Last summer, the Federal Reserve’s then-chairman Ben Bernanke suggested that interest rates would probably start rising if unemployment dropped to 8.5 percent and inflation remained in the 2 percent range. At the time, rates bumped up on news that the Fed would start tapering its bond buys, then at $85 billion per month. So naturally, real estate and financial experts have been predicting interest rate increases throughout 2014. Unemployment has fallen to the 6.5 percent threshold, inflation remains low, and markets have held up under the Fed’s continuing tapering.

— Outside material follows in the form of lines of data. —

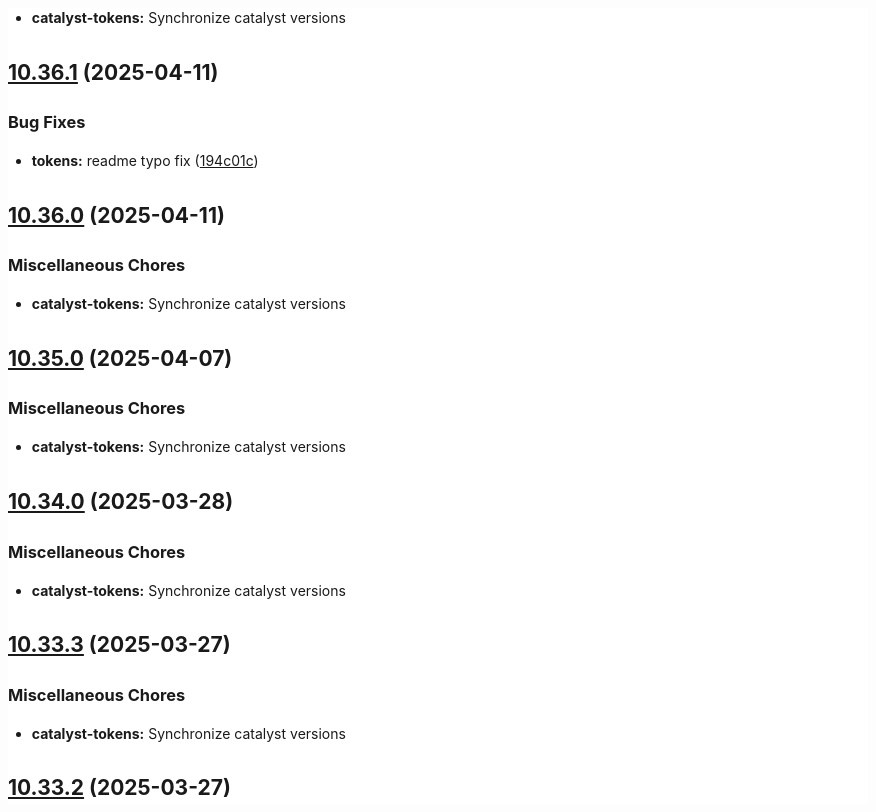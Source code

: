* **catalyst-tokens:** Synchronize catalyst versions

## [10.36.1](https://github.com/haiilo/catalyst/compare/catalyst-tokens-v10.36.0...catalyst-tokens-v10.36.1) (2025-04-11)


### Bug Fixes

* **tokens:** readme typo fix ([194c01c](https://github.com/haiilo/catalyst/commit/194c01c2fe9aa286512753d4e61fa79786c1c991))

## [10.36.0](https://github.com/haiilo/catalyst/compare/catalyst-tokens-v10.35.0...catalyst-tokens-v10.36.0) (2025-04-11)


### Miscellaneous Chores

* **catalyst-tokens:** Synchronize catalyst versions

## [10.35.0](https://github.com/haiilo/catalyst/compare/catalyst-tokens-v10.34.0...catalyst-tokens-v10.35.0) (2025-04-07)


### Miscellaneous Chores

* **catalyst-tokens:** Synchronize catalyst versions

## [10.34.0](https://github.com/haiilo/catalyst/compare/catalyst-tokens-v10.33.3...catalyst-tokens-v10.34.0) (2025-03-28)


### Miscellaneous Chores

* **catalyst-tokens:** Synchronize catalyst versions

## [10.33.3](https://github.com/haiilo/catalyst/compare/catalyst-tokens-v10.33.2...catalyst-tokens-v10.33.3) (2025-03-27)


### Miscellaneous Chores

* **catalyst-tokens:** Synchronize catalyst versions

## [10.33.2](https://github.com/haiilo/catalyst/compare/catalyst-tokens-v10.33.1...catalyst-tokens-v10.33.2) (2025-03-27)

But instead of rising, interest rates have fallen, surprising many who didn’t think there was any way to go but up. The average 30 -year fixed home mortgage has fallen from 4.54 percent at the end of 2013 to 4.17 percent in May, and commercial property owners have benefited similarly. And Fed chairman Janet Yellen has said rates will stay low until at least six months after tapering is complete, which puts us in the last half of 2015 or later.
Why didn’t rates rise when everyone thought they would? There are several factors at play. Let’s start with the Fed’s role. Yellen emphasized that the economy is still weaker than the low unemployment rate suggests, because millions of people may have simply given up looking for jobs. She also noted that first-quarter GDP and the current housing market have been softer than expected, two good reasons to keep rates low.
And it’s not as if U.S rates are alone in the basement. The 10-year Treasury yield in mid-May was 2.5 percent, compared to a 1.3 percent rate for German government bonds benchmarked to the euro. In both cases, as in other countries, inflation rates are even lower than government bond rates. Investors have not just accepted these low returns, but have driven down 10-year Treasury yields by more than 50 basis points since the start of the year.
So the question is why demand is so high for safe-haven investments with little upside. One big reason may be Russia’s activities in Crimea and Ukraine this year, causing risk-averse investors to drive assets to Treasuries, according to Neil Irwin of New York Times. He quotes a BlackRock strategist as estimating that “geopolitical risk is shaving approximately 0.25 percent off of yields.”
So low inflation, sluggish economic growth and geopolitical upheaval are all factors conspiring to keep interest rates low–for now.